§ **Action item**:
Where a record contains a picture, omit the picture and repeat the rest exactly.

Start of Block

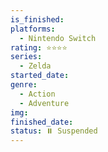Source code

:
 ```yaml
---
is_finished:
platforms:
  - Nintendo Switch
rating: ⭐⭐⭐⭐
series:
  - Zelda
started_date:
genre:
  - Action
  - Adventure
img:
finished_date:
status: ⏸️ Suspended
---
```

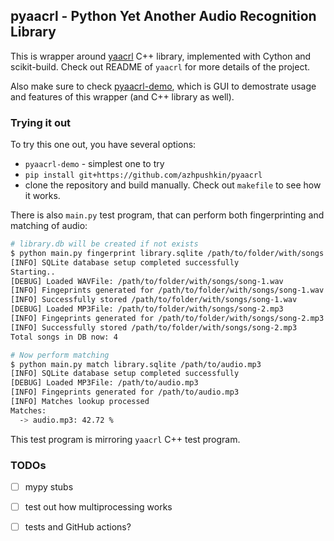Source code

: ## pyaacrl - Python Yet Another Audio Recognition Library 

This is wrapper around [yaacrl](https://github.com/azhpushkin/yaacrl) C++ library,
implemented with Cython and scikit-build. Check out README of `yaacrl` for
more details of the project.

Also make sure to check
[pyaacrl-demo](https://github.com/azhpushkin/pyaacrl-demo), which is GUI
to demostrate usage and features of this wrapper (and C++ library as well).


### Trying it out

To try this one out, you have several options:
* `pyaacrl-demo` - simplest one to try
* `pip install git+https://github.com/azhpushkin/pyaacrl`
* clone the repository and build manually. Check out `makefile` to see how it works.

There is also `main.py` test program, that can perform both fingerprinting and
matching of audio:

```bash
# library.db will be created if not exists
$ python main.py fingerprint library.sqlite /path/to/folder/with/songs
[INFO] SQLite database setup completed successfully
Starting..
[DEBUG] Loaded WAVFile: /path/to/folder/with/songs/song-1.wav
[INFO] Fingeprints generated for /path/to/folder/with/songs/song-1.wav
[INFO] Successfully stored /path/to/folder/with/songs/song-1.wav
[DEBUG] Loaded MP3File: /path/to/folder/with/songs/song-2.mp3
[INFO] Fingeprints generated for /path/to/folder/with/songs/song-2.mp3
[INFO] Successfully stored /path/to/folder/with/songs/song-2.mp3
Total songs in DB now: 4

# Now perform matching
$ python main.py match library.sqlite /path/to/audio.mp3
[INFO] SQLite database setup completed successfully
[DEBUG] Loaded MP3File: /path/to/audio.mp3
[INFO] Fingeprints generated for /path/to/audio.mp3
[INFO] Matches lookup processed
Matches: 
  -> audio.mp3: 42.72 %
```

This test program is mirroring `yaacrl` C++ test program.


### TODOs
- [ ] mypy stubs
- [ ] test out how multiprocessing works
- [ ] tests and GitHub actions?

End of Block

§ **Your solution**:
Source code

:
 ```yaml
---
is_finished:
platforms:
  - Nintendo Switch
rating: ⭐⭐⭐⭐
series:
  - Zelda
started_date:
genre:
  - Action
  - Adventure
img:
finished_date:
status: ⏸️ Suspended
---
```

Source code

: ## pyaacrl - Python Yet Another Audio Recognition Library 

This is wrapper around [yaacrl](https://github.com/azhpushkin/yaacrl) C++ library,
implemented with Cython and scikit-build. Check out README of `yaacrl` for
more details of the project.

Also make sure to check
[pyaacrl-demo](https://github.com/azhpushkin/pyaacrl-demo), which is GUI
to demostrate usage and features of this wrapper (and C++ library as well).


### Trying it out

To try this one out, you have several options:
* `pyaacrl-demo` - simplest one to try
* `pip install git+https://github.com/azhpushkin/pyaacrl`
* clone the repository and build manually. Check out `makefile` to see how it works.

There is also `main.py` test program, that can perform both fingerprinting and
matching of audio:

```bash
# library.db will be created if not exists
$ python main.py fingerprint library.sqlite /path/to/folder/with/songs
[INFO] SQLite database setup completed successfully
Starting..
[DEBUG] Loaded WAVFile: /path/to/folder/with/songs/song-1.wav
[INFO] Fingeprints generated for /path/to/folder/with/songs/song-1.wav
[INFO] Successfully stored /path/to/folder/with/songs/song-1.wav
[DEBUG] Loaded MP3File: /path/to/folder/with/songs/song-2.mp3
[INFO] Fingeprints generated for /path/to/folder/with/songs/song-2.mp3
[INFO] Successfully stored /path/to/folder/with/songs/song-2.mp3
Total songs in DB now: 4

# Now perform matching
$ python main.py match library.sqlite /path/to/audio.mp3
[INFO] SQLite database setup completed successfully
[DEBUG] Loaded MP3File: /path/to/audio.mp3
[INFO] Fingeprints generated for /path/to/audio.mp3
[INFO] Matches lookup processed
Matches: 
  -> audio.mp3: 42.72 %
```

This test program is mirroring `yaacrl` C++ test program.


### TODOs
- [ ] mypy stubs
- [ ] test out how multiprocessing works
- [ ] tests and GitHub actions?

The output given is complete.